* **TASK ITEM**: Pull out every line below that holds the word "courses".

* **GIVEN DATA**:

===============

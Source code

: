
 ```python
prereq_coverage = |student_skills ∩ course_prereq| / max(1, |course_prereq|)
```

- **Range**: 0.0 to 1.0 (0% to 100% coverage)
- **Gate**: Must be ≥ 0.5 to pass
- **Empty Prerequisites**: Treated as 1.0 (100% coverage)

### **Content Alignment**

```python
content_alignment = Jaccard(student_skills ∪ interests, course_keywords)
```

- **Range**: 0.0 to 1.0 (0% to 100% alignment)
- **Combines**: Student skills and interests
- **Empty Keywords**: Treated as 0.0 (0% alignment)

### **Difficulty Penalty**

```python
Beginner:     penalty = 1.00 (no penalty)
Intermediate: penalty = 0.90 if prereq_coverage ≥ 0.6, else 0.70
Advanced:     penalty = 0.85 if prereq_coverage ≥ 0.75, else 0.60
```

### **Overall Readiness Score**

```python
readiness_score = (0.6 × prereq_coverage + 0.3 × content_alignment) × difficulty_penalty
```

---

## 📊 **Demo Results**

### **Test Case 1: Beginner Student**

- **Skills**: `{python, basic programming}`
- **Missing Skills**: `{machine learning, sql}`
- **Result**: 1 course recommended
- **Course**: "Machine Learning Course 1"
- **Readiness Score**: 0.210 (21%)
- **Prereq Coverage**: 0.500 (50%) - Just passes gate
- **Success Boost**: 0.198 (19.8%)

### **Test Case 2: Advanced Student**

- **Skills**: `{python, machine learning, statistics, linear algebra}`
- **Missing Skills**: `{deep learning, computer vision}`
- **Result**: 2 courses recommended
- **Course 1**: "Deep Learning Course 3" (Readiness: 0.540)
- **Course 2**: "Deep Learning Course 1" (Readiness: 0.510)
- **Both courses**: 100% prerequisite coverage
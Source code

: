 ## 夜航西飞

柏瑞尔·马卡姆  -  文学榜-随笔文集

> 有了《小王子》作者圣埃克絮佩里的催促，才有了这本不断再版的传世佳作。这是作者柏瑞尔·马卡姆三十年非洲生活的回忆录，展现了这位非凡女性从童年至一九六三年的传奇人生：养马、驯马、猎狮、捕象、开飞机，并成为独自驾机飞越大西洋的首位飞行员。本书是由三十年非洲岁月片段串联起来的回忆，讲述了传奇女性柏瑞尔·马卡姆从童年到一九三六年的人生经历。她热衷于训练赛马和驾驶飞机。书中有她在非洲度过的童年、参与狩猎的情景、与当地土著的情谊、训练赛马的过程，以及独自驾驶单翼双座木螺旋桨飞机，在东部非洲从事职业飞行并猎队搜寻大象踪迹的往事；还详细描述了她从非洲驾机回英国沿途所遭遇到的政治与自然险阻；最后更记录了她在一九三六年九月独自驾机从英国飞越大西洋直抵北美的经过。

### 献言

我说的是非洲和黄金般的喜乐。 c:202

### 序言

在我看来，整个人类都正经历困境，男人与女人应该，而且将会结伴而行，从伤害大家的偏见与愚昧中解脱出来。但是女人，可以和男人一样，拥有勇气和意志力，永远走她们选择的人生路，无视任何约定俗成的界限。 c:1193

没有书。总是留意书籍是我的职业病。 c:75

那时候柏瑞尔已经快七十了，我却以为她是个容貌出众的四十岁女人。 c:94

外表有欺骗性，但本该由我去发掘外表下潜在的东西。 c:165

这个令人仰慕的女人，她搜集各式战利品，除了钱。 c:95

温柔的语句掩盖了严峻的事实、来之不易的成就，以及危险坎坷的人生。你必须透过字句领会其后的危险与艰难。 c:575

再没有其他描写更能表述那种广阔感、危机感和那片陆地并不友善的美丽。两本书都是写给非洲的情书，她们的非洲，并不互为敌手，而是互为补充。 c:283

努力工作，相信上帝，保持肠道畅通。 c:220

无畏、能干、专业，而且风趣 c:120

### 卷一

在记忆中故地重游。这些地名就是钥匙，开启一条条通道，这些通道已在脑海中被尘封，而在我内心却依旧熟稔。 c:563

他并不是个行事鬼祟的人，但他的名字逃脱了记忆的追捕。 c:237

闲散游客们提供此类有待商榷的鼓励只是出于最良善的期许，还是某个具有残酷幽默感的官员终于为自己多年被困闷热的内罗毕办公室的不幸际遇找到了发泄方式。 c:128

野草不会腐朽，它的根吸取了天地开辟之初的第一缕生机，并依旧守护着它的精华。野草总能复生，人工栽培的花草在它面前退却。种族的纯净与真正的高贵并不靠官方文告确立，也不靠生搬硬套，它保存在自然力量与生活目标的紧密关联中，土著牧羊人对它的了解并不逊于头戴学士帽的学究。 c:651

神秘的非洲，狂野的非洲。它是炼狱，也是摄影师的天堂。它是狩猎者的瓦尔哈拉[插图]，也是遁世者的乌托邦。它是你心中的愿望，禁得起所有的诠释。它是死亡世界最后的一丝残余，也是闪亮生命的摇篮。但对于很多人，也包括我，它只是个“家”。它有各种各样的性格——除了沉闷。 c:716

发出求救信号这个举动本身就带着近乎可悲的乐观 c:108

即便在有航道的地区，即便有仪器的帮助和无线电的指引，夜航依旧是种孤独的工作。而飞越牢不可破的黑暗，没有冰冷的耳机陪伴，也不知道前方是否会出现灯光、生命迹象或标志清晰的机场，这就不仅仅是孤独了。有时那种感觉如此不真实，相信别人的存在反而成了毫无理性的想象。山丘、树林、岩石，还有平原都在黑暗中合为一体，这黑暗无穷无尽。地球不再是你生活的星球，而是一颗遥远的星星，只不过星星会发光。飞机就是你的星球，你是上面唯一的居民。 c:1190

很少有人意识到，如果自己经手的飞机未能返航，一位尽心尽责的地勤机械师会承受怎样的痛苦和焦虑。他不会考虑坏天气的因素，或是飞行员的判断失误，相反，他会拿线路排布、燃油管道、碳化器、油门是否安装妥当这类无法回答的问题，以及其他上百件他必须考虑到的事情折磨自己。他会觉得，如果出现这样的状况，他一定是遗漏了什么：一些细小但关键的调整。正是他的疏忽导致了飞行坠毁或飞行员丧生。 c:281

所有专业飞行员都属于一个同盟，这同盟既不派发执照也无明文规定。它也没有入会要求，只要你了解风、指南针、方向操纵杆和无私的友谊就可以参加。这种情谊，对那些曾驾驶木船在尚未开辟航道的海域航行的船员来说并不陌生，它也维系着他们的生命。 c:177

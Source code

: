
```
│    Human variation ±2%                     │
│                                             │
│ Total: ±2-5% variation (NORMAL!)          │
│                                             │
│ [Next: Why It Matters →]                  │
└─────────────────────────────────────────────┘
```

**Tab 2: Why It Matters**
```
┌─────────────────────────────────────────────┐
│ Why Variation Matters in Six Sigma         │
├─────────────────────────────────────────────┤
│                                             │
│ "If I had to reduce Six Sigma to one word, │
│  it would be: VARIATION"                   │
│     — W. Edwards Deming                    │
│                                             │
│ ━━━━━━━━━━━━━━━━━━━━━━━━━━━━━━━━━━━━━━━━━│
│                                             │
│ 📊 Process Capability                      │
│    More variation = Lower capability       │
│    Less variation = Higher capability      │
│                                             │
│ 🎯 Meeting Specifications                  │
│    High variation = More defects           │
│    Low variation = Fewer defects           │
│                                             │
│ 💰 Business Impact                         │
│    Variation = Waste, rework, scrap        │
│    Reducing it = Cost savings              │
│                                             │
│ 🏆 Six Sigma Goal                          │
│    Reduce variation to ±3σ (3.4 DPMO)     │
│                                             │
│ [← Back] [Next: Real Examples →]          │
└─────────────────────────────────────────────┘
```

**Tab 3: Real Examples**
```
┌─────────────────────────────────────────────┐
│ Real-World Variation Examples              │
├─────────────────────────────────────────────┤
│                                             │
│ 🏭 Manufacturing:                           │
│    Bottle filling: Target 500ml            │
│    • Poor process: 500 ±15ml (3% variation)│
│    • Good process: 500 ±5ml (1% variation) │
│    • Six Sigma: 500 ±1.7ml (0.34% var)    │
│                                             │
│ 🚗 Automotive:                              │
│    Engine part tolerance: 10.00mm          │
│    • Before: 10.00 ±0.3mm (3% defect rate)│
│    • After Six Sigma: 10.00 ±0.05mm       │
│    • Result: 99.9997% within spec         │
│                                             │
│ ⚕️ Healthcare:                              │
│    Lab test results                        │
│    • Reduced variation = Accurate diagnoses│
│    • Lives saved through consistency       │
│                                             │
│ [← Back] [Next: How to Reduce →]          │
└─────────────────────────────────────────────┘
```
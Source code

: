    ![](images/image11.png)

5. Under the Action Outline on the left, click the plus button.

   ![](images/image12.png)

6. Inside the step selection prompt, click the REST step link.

===============

* **WRITTEN ANSWER**:
- **Result**: 2 courses recommended
- **Both courses**: 100% prerequisite coverage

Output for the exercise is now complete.